Every entry below should be printed exactly, without its images.

--- EXERCISE INPUTS ---

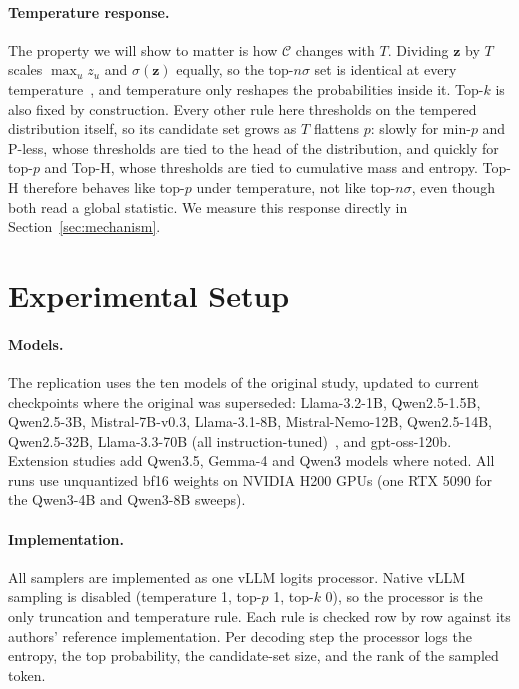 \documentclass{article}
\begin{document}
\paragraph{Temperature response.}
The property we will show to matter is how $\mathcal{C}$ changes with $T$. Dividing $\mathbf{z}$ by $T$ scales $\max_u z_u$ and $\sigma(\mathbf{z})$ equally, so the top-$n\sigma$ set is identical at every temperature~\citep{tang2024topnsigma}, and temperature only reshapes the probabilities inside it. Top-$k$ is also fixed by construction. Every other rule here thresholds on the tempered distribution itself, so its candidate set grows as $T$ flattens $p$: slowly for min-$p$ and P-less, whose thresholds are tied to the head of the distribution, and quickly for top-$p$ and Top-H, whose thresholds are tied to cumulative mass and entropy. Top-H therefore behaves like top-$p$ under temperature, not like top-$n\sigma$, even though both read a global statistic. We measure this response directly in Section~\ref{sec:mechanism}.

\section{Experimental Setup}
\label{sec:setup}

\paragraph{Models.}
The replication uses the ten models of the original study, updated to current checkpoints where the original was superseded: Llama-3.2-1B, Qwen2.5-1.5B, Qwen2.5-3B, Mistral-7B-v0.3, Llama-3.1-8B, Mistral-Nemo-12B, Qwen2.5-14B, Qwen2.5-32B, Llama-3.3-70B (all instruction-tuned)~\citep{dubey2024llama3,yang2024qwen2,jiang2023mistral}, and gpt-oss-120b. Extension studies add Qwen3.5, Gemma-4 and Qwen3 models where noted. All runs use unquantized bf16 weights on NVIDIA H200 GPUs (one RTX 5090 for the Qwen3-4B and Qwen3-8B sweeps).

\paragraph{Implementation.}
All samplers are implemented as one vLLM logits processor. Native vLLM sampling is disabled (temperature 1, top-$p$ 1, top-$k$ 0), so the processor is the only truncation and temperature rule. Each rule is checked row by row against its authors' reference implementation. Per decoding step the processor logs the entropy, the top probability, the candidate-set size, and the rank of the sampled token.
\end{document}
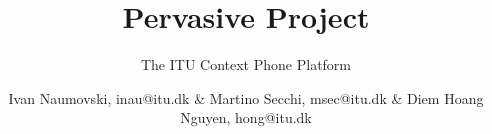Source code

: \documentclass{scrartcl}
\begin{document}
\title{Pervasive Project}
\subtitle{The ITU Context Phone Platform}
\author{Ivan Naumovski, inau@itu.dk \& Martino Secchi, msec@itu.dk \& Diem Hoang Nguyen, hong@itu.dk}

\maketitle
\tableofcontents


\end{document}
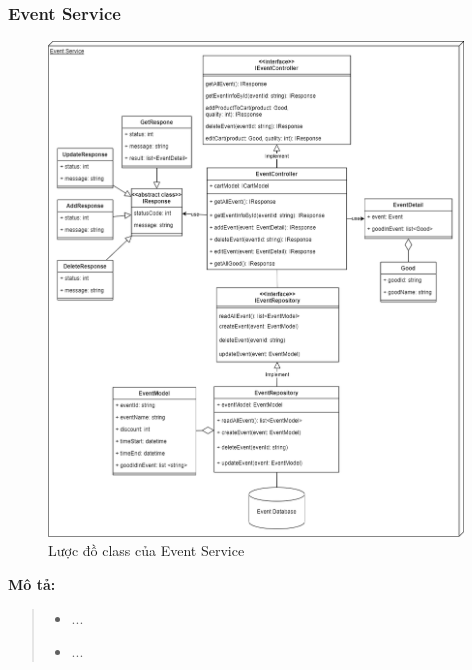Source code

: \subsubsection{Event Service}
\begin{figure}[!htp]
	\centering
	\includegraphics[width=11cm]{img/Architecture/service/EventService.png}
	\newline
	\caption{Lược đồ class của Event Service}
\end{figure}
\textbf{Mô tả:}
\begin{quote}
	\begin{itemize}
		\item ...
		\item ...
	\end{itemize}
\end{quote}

---

[EXERCISE OUTPUT]
 \documentclass{article}
\begin{document}
\paragraph{Temperature response.}
The property we will show to matter is how $\mathcal{C}$ changes with $T$. Dividing $\mathbf{z}$ by $T$ scales $\max_u z_u$ and $\sigma(\mathbf{z})$ equally, so the top-$n\sigma$ set is identical at every temperature~\citep{tang2024topnsigma}, and temperature only reshapes the probabilities inside it. Top-$k$ is also fixed by construction. Every other rule here thresholds on the tempered distribution itself, so its candidate set grows as $T$ flattens $p$: slowly for min-$p$ and P-less, whose thresholds are tied to the head of the distribution, and quickly for top-$p$ and Top-H, whose thresholds are tied to cumulative mass and entropy. Top-H therefore behaves like top-$p$ under temperature, not like top-$n\sigma$, even though both read a global statistic. We measure this response directly in Section~\ref{sec:mechanism}.

\section{Experimental Setup}
\label{sec:setup}

\paragraph{Models.}
The replication uses the ten models of the original study, updated to current checkpoints where the original was superseded: Llama-3.2-1B, Qwen2.5-1.5B, Qwen2.5-3B, Mistral-7B-v0.3, Llama-3.1-8B, Mistral-Nemo-12B, Qwen2.5-14B, Qwen2.5-32B, Llama-3.3-70B (all instruction-tuned)~\citep{dubey2024llama3,yang2024qwen2,jiang2023mistral}, and gpt-oss-120b. Extension studies add Qwen3.5, Gemma-4 and Qwen3 models where noted. All runs use unquantized bf16 weights on NVIDIA H200 GPUs (one RTX 5090 for the Qwen3-4B and Qwen3-8B sweeps).

\paragraph{Implementation.}
All samplers are implemented as one vLLM logits processor. Native vLLM sampling is disabled (temperature 1, top-$p$ 1, top-$k$ 0), so the processor is the only truncation and temperature rule. Each rule is checked row by row against its authors' reference implementation. Per decoding step the processor logs the entropy, the top probability, the candidate-set size, and the rank of the sampled token.
\end{document}
Source code

: \documentclass{scrartcl}
\begin{document}
\title{Pervasive Project}
\subtitle{The ITU Context Phone Platform}
\author{Ivan Naumovski, inau@itu.dk \& Martino Secchi, msec@itu.dk \& Diem Hoang Nguyen, hong@itu.dk}

\maketitle
\tableofcontents


\end{document}
Source code

: \subsubsection{Event Service}
\begin{figure}[!htp]
	\centering
	\includegraphics[width=11cm]{img/Architecture/service/EventService.png}
	\newline
	\caption{Lược đồ class của Event Service}
\end{figure}
\textbf{Mô tả:}
\begin{quote}
	\begin{itemize}
		\item ...
		\item ...
	\end{itemize}
\end{quote}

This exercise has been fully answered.